Assignment: Please return exactly the lines from the top of the data through the line that contains "- Real-time form", and skip all pictures.

Supplied records:
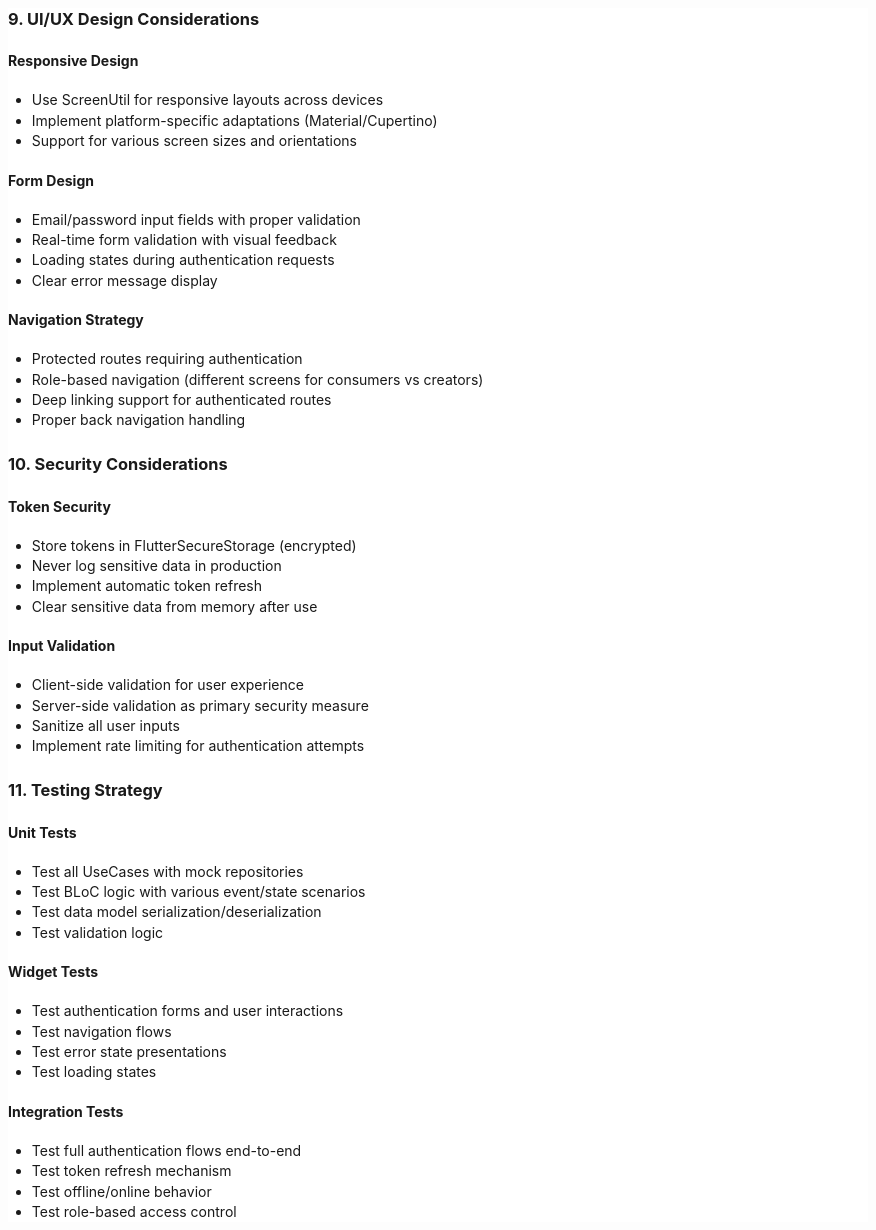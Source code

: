 ### 9. UI/UX Design Considerations

#### Responsive Design
- Use ScreenUtil for responsive layouts across devices
- Implement platform-specific adaptations (Material/Cupertino)
- Support for various screen sizes and orientations

#### Form Design
- Email/password input fields with proper validation
- Real-time form validation with visual feedback
- Loading states during authentication requests
- Clear error message display

#### Navigation Strategy
- Protected routes requiring authentication
- Role-based navigation (different screens for consumers vs creators)
- Deep linking support for authenticated routes
- Proper back navigation handling

### 10. Security Considerations

#### Token Security
- Store tokens in FlutterSecureStorage (encrypted)
- Never log sensitive data in production
- Implement automatic token refresh
- Clear sensitive data from memory after use

#### Input Validation
- Client-side validation for user experience
- Server-side validation as primary security measure
- Sanitize all user inputs
- Implement rate limiting for authentication attempts

### 11. Testing Strategy

#### Unit Tests
- Test all UseCases with mock repositories
- Test BLoC logic with various event/state scenarios
- Test data model serialization/deserialization
- Test validation logic

#### Widget Tests
- Test authentication forms and user interactions
- Test navigation flows
- Test error state presentations
- Test loading states

#### Integration Tests
- Test full authentication flows end-to-end
- Test token refresh mechanism
- Test offline/online behavior
- Test role-based access control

Expected answer:
Source code

: ### 9. UI/UX Design Considerations

#### Responsive Design
- Use ScreenUtil for responsive layouts across devices
- Implement platform-specific adaptations (Material/Cupertino)
- Support for various screen sizes and orientations

#### Form Design
- Email/password input fields with proper validation
- Real-time form validation with visual feedback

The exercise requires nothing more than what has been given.